(Provided material Opens)
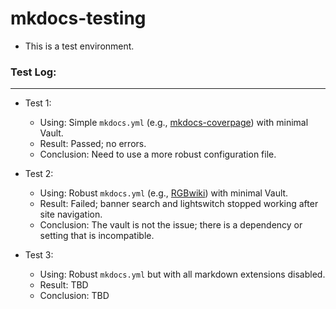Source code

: # mkdocs-testing
- This is a test environment.

### Test Log:
---

- Test 1:
    - Using: Simple `mkdocs.yml` (e.g., [mkdocs-coverpage](https://github.com/tylerdotrar/mkdocs-coverpage)) with minimal Vault.
    - Result: Passed; no errors.
    - Conclusion: Need to use a more robust configuration file.
 
- Test 2:
    - Using: Robust `mkdocs.yml` (e.g., [RGBwiki](https://github.com/tylerdotrar/mkdocs-coverpage)) with minimal Vault.
    - Result: Failed; banner search and lightswitch stopped working after site navigation.
    - Conclusion: The vault is not the issue; there is a dependency or setting that is incompatible.
    
- Test 3:
    - Using: Robust `mkdocs.yml` but with all markdown extensions disabled.
    - Result: TBD
    - Conclusion: TBD
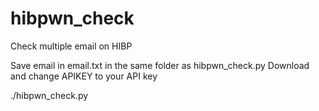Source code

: # hibpwn_check
Check multiple email on HIBP

Save email in email.txt in the same folder as hibpwn_check.py
Download and change APIKEY to your API key

./hibpwn_check.py
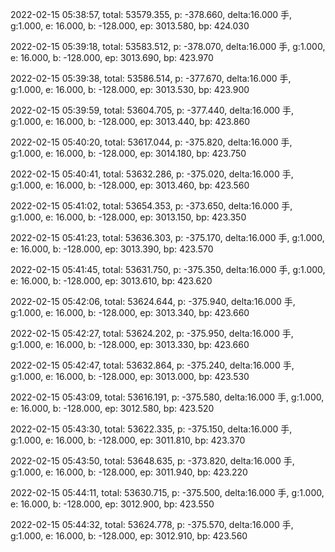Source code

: 2022-02-15 05:38:57, total: 53579.355, p: -378.660, delta:16.000 手, g:1.000, e: 16.000, b: -128.000, ep: 3013.580, bp: 424.030

2022-02-15 05:39:18, total: 53583.512, p: -378.070, delta:16.000 手, g:1.000, e: 16.000, b: -128.000, ep: 3013.690, bp: 423.970

2022-02-15 05:39:38, total: 53586.514, p: -377.670, delta:16.000 手, g:1.000, e: 16.000, b: -128.000, ep: 3013.530, bp: 423.900

2022-02-15 05:39:59, total: 53604.705, p: -377.440, delta:16.000 手, g:1.000, e: 16.000, b: -128.000, ep: 3013.440, bp: 423.860

2022-02-15 05:40:20, total: 53617.044, p: -375.820, delta:16.000 手, g:1.000, e: 16.000, b: -128.000, ep: 3014.180, bp: 423.750

2022-02-15 05:40:41, total: 53632.286, p: -375.020, delta:16.000 手, g:1.000, e: 16.000, b: -128.000, ep: 3013.460, bp: 423.560

2022-02-15 05:41:02, total: 53654.353, p: -373.650, delta:16.000 手, g:1.000, e: 16.000, b: -128.000, ep: 3013.150, bp: 423.350

2022-02-15 05:41:23, total: 53636.303, p: -375.170, delta:16.000 手, g:1.000, e: 16.000, b: -128.000, ep: 3013.390, bp: 423.570

2022-02-15 05:41:45, total: 53631.750, p: -375.350, delta:16.000 手, g:1.000, e: 16.000, b: -128.000, ep: 3013.610, bp: 423.620

2022-02-15 05:42:06, total: 53624.644, p: -375.940, delta:16.000 手, g:1.000, e: 16.000, b: -128.000, ep: 3013.340, bp: 423.660

2022-02-15 05:42:27, total: 53624.202, p: -375.950, delta:16.000 手, g:1.000, e: 16.000, b: -128.000, ep: 3013.330, bp: 423.660

2022-02-15 05:42:47, total: 53632.864, p: -375.240, delta:16.000 手, g:1.000, e: 16.000, b: -128.000, ep: 3013.000, bp: 423.530

2022-02-15 05:43:09, total: 53616.191, p: -375.580, delta:16.000 手, g:1.000, e: 16.000, b: -128.000, ep: 3012.580, bp: 423.520

2022-02-15 05:43:30, total: 53622.335, p: -375.150, delta:16.000 手, g:1.000, e: 16.000, b: -128.000, ep: 3011.810, bp: 423.370

2022-02-15 05:43:50, total: 53648.635, p: -373.820, delta:16.000 手, g:1.000, e: 16.000, b: -128.000, ep: 3011.940, bp: 423.220

2022-02-15 05:44:11, total: 53630.715, p: -375.500, delta:16.000 手, g:1.000, e: 16.000, b: -128.000, ep: 3012.900, bp: 423.550

2022-02-15 05:44:32, total: 53624.778, p: -375.570, delta:16.000 手, g:1.000, e: 16.000, b: -128.000, ep: 3012.910, bp: 423.560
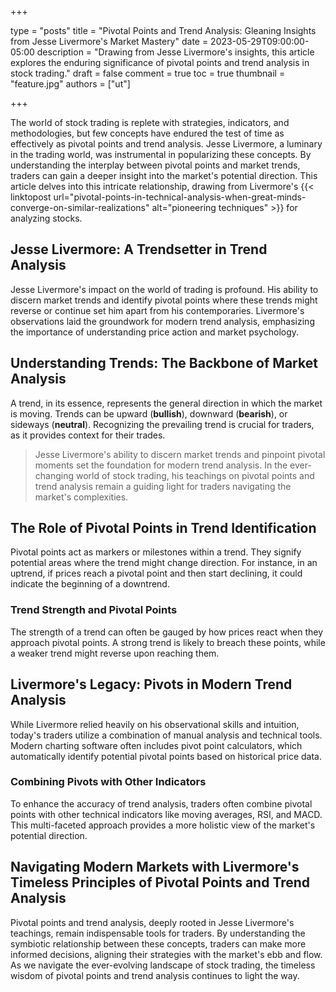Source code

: +++

type = "posts"
title = "Pivotal Points and Trend Analysis: Gleaning Insights from Jesse Livermore's Market Mastery"
date = 2023-05-29T09:00:00-05:00
description = "Drawing from Jesse Livermore's insights, this article explores the enduring significance of pivotal points and trend analysis in stock trading."
draft = false
comment = true
toc = true
thumbnail = "feature.jpg"
authors = ["ut"]

+++

The world of stock trading is replete with strategies, indicators, and methodologies, but few concepts have endured the test of time as effectively as pivotal points and trend analysis. Jesse Livermore, a luminary in the trading world, was instrumental in popularizing these concepts. By understanding the interplay between pivotal points and market trends, traders can gain a deeper insight into the market's potential direction. This article delves into this intricate relationship, drawing from Livermore's {{< linktopost url="pivotal-points-in-technical-analysis-when-great-minds-converge-on-similar-realizations" alt="pioneering techniques" >}} for analyzing stocks.

## Jesse Livermore: A Trendsetter in Trend Analysis
Jesse Livermore's impact on the world of trading is profound. His ability to discern market trends and identify pivotal points where these trends might reverse or continue set him apart from his contemporaries. Livermore's observations laid the groundwork for modern trend analysis, emphasizing the importance of understanding price action and market psychology.

## Understanding Trends: The Backbone of Market Analysis
A trend, in its essence, represents the general direction in which the market is moving. Trends can be upward (**bullish**), downward (**bearish**), or sideways (**neutral**). Recognizing the prevailing trend is crucial for traders, as it provides context for their trades.

> Jesse Livermore's ability to discern market trends and pinpoint pivotal moments set the foundation for modern trend analysis. In the ever-changing world of stock trading, his teachings on pivotal points and trend analysis remain a guiding light for traders navigating the market's complexities.

## The Role of Pivotal Points in Trend Identification
Pivotal points act as markers or milestones within a trend. They signify potential areas where the trend might change direction. For instance, in an uptrend, if prices reach a pivotal point and then start declining, it could indicate the beginning of a downtrend.

### Trend Strength and Pivotal Points
The strength of a trend can often be gauged by how prices react when they approach pivotal points. A strong trend is likely to breach these points, while a weaker trend might reverse upon reaching them.

## Livermore's Legacy: Pivots in Modern Trend Analysis
While Livermore relied heavily on his observational skills and intuition, today's traders utilize a combination of manual analysis and technical tools. Modern charting software often includes pivot point calculators, which automatically identify potential pivotal points based on historical price data.
### Combining Pivots with Other Indicators
To enhance the accuracy of trend analysis, traders often combine pivotal points with other technical indicators like moving averages, RSI, and MACD. This multi-faceted approach provides a more holistic view of the market's potential direction.
## Navigating Modern Markets with Livermore's Timeless Principles of Pivotal Points and Trend Analysis
Pivotal points and trend analysis, deeply rooted in Jesse Livermore's teachings, remain indispensable tools for traders. By understanding the symbiotic relationship between these concepts, traders can make more informed decisions, aligning their strategies with the market's ebb and flow. As we navigate the ever-evolving landscape of stock trading, the timeless wisdom of pivotal points and trend analysis continues to light the way.
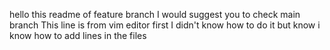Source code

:hello this readme of feature branch I would suggest you to check main branch 
This line is from vim editor first I didn't know how to do it but know i know how to add lines in the files 

 
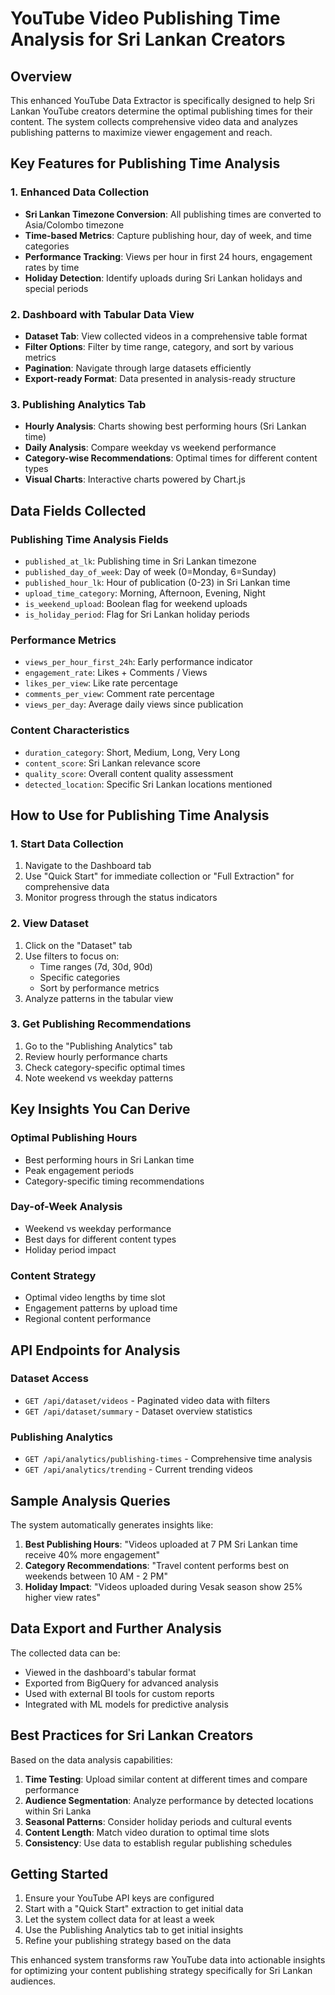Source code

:# YouTube Video Publishing Time Analysis for Sri Lankan Creators

## Overview

This enhanced YouTube Data Extractor is specifically designed to help Sri Lankan YouTube creators determine the optimal publishing times for their content. The system collects comprehensive video data and analyzes publishing patterns to maximize viewer engagement and reach.

## Key Features for Publishing Time Analysis

### 1. Enhanced Data Collection
- **Sri Lankan Timezone Conversion**: All publishing times are converted to Asia/Colombo timezone
- **Time-based Metrics**: Capture publishing hour, day of week, and time categories
- **Performance Tracking**: Views per hour in first 24 hours, engagement rates by time
- **Holiday Detection**: Identify uploads during Sri Lankan holidays and special periods

### 2. Dashboard with Tabular Data View
- **Dataset Tab**: View collected videos in a comprehensive table format
- **Filter Options**: Filter by time range, category, and sort by various metrics
- **Pagination**: Navigate through large datasets efficiently
- **Export-ready Format**: Data presented in analysis-ready structure

### 3. Publishing Analytics Tab
- **Hourly Analysis**: Charts showing best performing hours (Sri Lankan time)
- **Daily Analysis**: Compare weekday vs weekend performance
- **Category-wise Recommendations**: Optimal times for different content types
- **Visual Charts**: Interactive charts powered by Chart.js

## Data Fields Collected

### Publishing Time Analysis Fields
- `published_at_lk`: Publishing time in Sri Lankan timezone
- `published_day_of_week`: Day of week (0=Monday, 6=Sunday)
- `published_hour_lk`: Hour of publication (0-23) in Sri Lankan time
- `upload_time_category`: Morning, Afternoon, Evening, Night
- `is_weekend_upload`: Boolean flag for weekend uploads
- `is_holiday_period`: Flag for Sri Lankan holiday periods

### Performance Metrics
- `views_per_hour_first_24h`: Early performance indicator
- `engagement_rate`: Likes + Comments / Views
- `likes_per_view`: Like rate percentage
- `comments_per_view`: Comment rate percentage
- `views_per_day`: Average daily views since publication

### Content Characteristics
- `duration_category`: Short, Medium, Long, Very Long
- `content_score`: Sri Lankan relevance score
- `quality_score`: Overall content quality assessment
- `detected_location`: Specific Sri Lankan locations mentioned

## How to Use for Publishing Time Analysis

### 1. Start Data Collection
1. Navigate to the Dashboard tab
2. Use "Quick Start" for immediate collection or "Full Extraction" for comprehensive data
3. Monitor progress through the status indicators

### 2. View Dataset
1. Click on the "Dataset" tab
2. Use filters to focus on:
   - Time ranges (7d, 30d, 90d)
   - Specific categories
   - Sort by performance metrics
3. Analyze patterns in the tabular view

### 3. Get Publishing Recommendations
1. Go to the "Publishing Analytics" tab
2. Review hourly performance charts
3. Check category-specific optimal times
4. Note weekend vs weekday patterns

## Key Insights You Can Derive

### Optimal Publishing Hours
- Best performing hours in Sri Lankan time
- Peak engagement periods
- Category-specific timing recommendations

### Day-of-Week Analysis
- Weekend vs weekday performance
- Best days for different content types
- Holiday period impact

### Content Strategy
- Optimal video lengths by time slot
- Engagement patterns by upload time
- Regional content performance

## API Endpoints for Analysis

### Dataset Access
- `GET /api/dataset/videos` - Paginated video data with filters
- `GET /api/dataset/summary` - Dataset overview statistics

### Publishing Analytics
- `GET /api/analytics/publishing-times` - Comprehensive time analysis
- `GET /api/analytics/trending` - Current trending videos

## Sample Analysis Queries

The system automatically generates insights like:

1. **Best Publishing Hours**: "Videos uploaded at 7 PM Sri Lankan time receive 40% more engagement"
2. **Category Recommendations**: "Travel content performs best on weekends between 10 AM - 2 PM"
3. **Holiday Impact**: "Videos uploaded during Vesak season show 25% higher view rates"

## Data Export and Further Analysis

The collected data can be:
- Viewed in the dashboard's tabular format
- Exported from BigQuery for advanced analysis
- Used with external BI tools for custom reports
- Integrated with ML models for predictive analysis

## Best Practices for Sri Lankan Creators

Based on the data analysis capabilities:

1. **Time Testing**: Upload similar content at different times and compare performance
2. **Audience Segmentation**: Analyze performance by detected locations within Sri Lanka
3. **Seasonal Patterns**: Consider holiday periods and cultural events
4. **Content Length**: Match video duration to optimal time slots
5. **Consistency**: Use data to establish regular publishing schedules

## Getting Started

1. Ensure your YouTube API keys are configured
2. Start with a "Quick Start" extraction to get initial data
3. Let the system collect data for at least a week
4. Use the Publishing Analytics tab to get initial insights
5. Refine your publishing strategy based on the data

This enhanced system transforms raw YouTube data into actionable insights for optimizing your content publishing strategy specifically for Sri Lankan audiences.
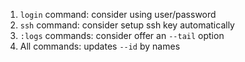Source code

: 1. `login` command: consider using user/password
2. `ssh` command: consider setup ssh key automatically
3. `:logs` commands: consider offer an `--tail` option
4. All commands: updates `--id` by names
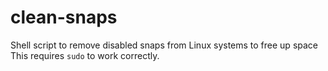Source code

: # clean-snaps
Shell script to remove disabled snaps from Linux systems to free up space<br>
This requires `sudo` to work correctly.

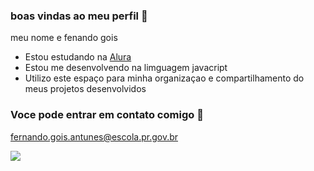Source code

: ### boas vindas ao meu perfil 👋

meu nome e fenando gois

- Estou estudando na [Alura](https://www.alura.com.br)
- Estou me desenvolvendo na limguagem javacript
- Utilizo este espaço para minha organizaçao e compartilhamento do meus projetos desenvolvidos

### Voce pode entrar em contato comigo 📧

fernando.gois.antunes@escola.pr.gov.br

![](https://media.tenor.com/PKKCAakpBZIAAAAC/neyney-neymar.gif)
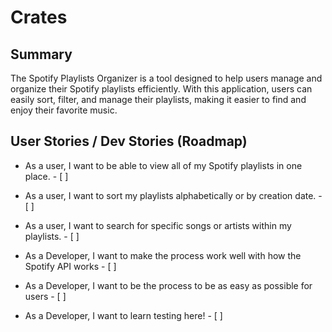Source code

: # Crates

## Summary
The Spotify Playlists Organizer is a tool designed to help users manage and organize their Spotify playlists efficiently. With this application, users can easily sort, filter, and manage their playlists, making it easier to find and enjoy their favorite music.

## User Stories / Dev Stories (Roadmap)
- As a user, I want to be able to view all of my Spotify playlists in one place. - [ ]
- As a user, I want to sort my playlists alphabetically or by creation date. - [ ]
- As a user, I want to search for specific songs or artists within my playlists. - [ ]

- As a Developer, I want to make the process work well with how the Spotify API works - [ ]
- As a Developer, I want to be the process to be as easy as possible for users - [ ]
- As a Developer, I want to learn testing here! - [ ]



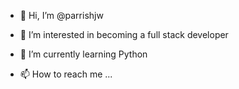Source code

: - 👋 Hi, I’m @parrishjw
- 👀 I’m interested in becoming a full stack developer
- 🌱 I’m currently learning Python

- 📫 How to reach me ...

<!---
parrishjw/parrishjw is a ✨ special ✨ repository because its `README.md` (this file) appears on your GitHub profile.
You can click the Preview link to take a look at your changes.
--->
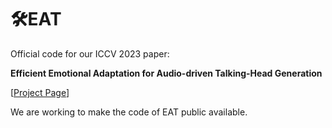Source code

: # 🛠️EAT
Official code for our ICCV 2023 paper:

**Efficient Emotional Adaptation for Audio-driven Talking-Head Generation**

[[Project Page](https://yuangan.github.io/eat/)]

We are working to make the code of EAT public available.


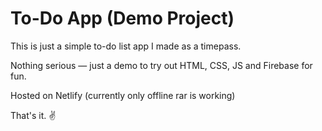 # To-Do App (Demo Project)

This is just a simple to-do list app I made as a timepass.

Nothing serious — just a demo to try out HTML, CSS, JS and Firebase for fun.

Hosted on Netlify (currently only offline rar is working) 

That's it. ✌️
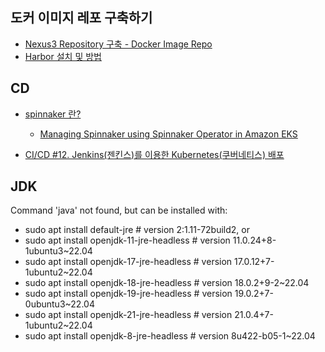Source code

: ## 도커 이미지 레포 구축하기 ##

* [Nexus3 Repository 구축 - Docker Image Repo](https://velog.io/@cptbluebear/Nexus3-Repository-%EA%B5%AC%EC%B6%95)
* [Harbor 설치 및 방법](https://velog.io/@hyeseong-dev/Harbor-%EC%86%8C%EA%B0%9C-%EC%84%A4%EC%B9%98-%EB%B0%8F-%EB%B0%B0%ED%8F%AC)


## CD ##

* [spinnaker 란?](https://berrrrr.github.io/programming/2020/01/12/what-is-spinnaker/)
  * [Managing Spinnaker using Spinnaker Operator in Amazon EKS](https://aws.amazon.com/blogs/opensource/managing-spinnaker-using-spinnaker-operator-in-amazon-eks/)
 
* [CI/CD #12. Jenkins(젠킨스)를 이용한 Kubernetes(쿠버네티스) 배포](https://zunoxi.tistory.com/109)


## JDK ##

Command 'java' not found, but can be installed with:
- sudo apt install default-jre              # version 2:1.11-72build2, or
- sudo apt install openjdk-11-jre-headless  # version 11.0.24+8-1ubuntu3~22.04
- sudo apt install openjdk-17-jre-headless  # version 17.0.12+7-1ubuntu2~22.04
- sudo apt install openjdk-18-jre-headless  # version 18.0.2+9-2~22.04
- sudo apt install openjdk-19-jre-headless  # version 19.0.2+7-0ubuntu3~22.04
- sudo apt install openjdk-21-jre-headless  # version 21.0.4+7-1ubuntu2~22.04
- sudo apt install openjdk-8-jre-headless   # version 8u422-b05-1~22.04
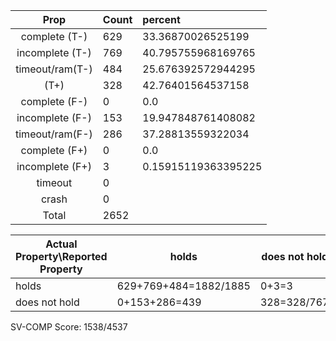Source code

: 
| Prop | Count | percent |
|:----:|:------|:--|
|complete   (T-)|629| 33.36870026525199 |
|incomplete (T-)|769|40.795755968169765 |
|timeout/ram(T-)|484|25.676392572944295 |
|           (T+)|328|42.76401564537158 |
|complete   (F-)|0|0.0 |
|incomplete (F-)|153|19.947848761408082 |
|timeout/ram(F-)|286|37.28813559322034 |
|complete   (F+)|0|0.0 |
|incomplete (F+)|3|0.15915119363395225 |
|timeout        |0| |
|crash          |0| |
|Total          |2652| |

| Actual Property\Reported Property | holds | does not hold |
|------------------------------------|-------|---------------|
| holds | 629+769+484=1882/1885 | 0+3=3 |
| does not hold | 0+153+286=439 | 328=328/767 |

SV-COMP Score: 1538/4537

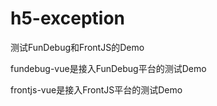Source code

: # h5-exception
测试FunDebug和FrontJS的Demo

fundebug-vue是接入FunDebug平台的测试Demo

frontjs-vue是接入FrontJS平台的测试Demo
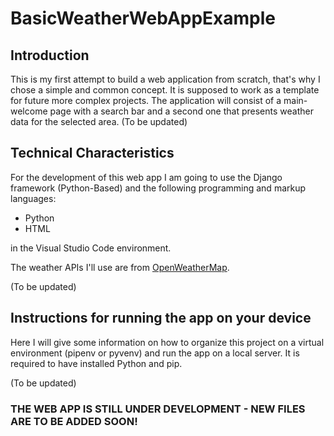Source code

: # BasicWeatherWebAppExample

## Introduction
This is my first attempt to build a web application from scratch, that's why I chose a simple and common concept. 
It is supposed to work as a template for future more complex projects. The application will consist of a main-welcome page with 
a search bar and a second one that presents weather data for the selected area.
(To be updated)

## Technical Characteristics
For the development of this web app I am going to use the Django framework (Python-Based) and the following programming and markup languages:
 - Python
 - HTML

in the Visual Studio Code environment.

The weather APIs I'll use are from [OpenWeatherMap](https://openweathermap.org/api).

(To be updated)

## Instructions for running the app on your device
Here I will give some information on how to organize this project on a virtual environment (pipenv or pyvenv) and run the app on a local server.
It is required to have installed Python and pip.

(To be updated)

### THE WEB APP IS STILL UNDER DEVELOPMENT - NEW FILES ARE TO BE ADDED SOON!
(Provided material Closes)
From the opening line of the entries, copy each line exactly until the line with "2022-02-15 05:39:59, total: 53604.705, p: -377.440, delta:16.000", which is copied as well; leave out pictures.

Source code

: # mkdocs-testing
- This is a test environment.

### Test Log:
---

- Test 1:
    - Using: Simple `mkdocs.yml` (e.g., [mkdocs-coverpage](https://github.com/tylerdotrar/mkdocs-coverpage)) with minimal Vault.
    - Result: Passed; no errors.
    - Conclusion: Need to use a more robust configuration file.
 
- Test 2:
    - Using: Robust `mkdocs.yml` (e.g., [RGBwiki](https://github.com/tylerdotrar/mkdocs-coverpage)) with minimal Vault.
    - Result: Failed; banner search and lightswitch stopped working after site navigation.
    - Conclusion: The vault is not the issue; there is a dependency or setting that is incompatible.
    
- Test 3:
    - Using: Robust `mkdocs.yml` but with all markdown extensions disabled.
    - Result: TBD
    - Conclusion: TBD
Source code

: # hibpwn_check
Check multiple email on HIBP

Save email in email.txt in the same folder as hibpwn_check.py
Download and change APIKEY to your API key

./hibpwn_check.py
Source code

: 2022-02-15 05:38:57, total: 53579.355, p: -378.660, delta:16.000 手, g:1.000, e: 16.000, b: -128.000, ep: 3013.580, bp: 424.030

2022-02-15 05:39:18, total: 53583.512, p: -378.070, delta:16.000 手, g:1.000, e: 16.000, b: -128.000, ep: 3013.690, bp: 423.970

2022-02-15 05:39:38, total: 53586.514, p: -377.670, delta:16.000 手, g:1.000, e: 16.000, b: -128.000, ep: 3013.530, bp: 423.900

2022-02-15 05:39:59, total: 53604.705, p: -377.440, delta:16.000 手, g:1.000, e: 16.000, b: -128.000, ep: 3013.440, bp: 423.860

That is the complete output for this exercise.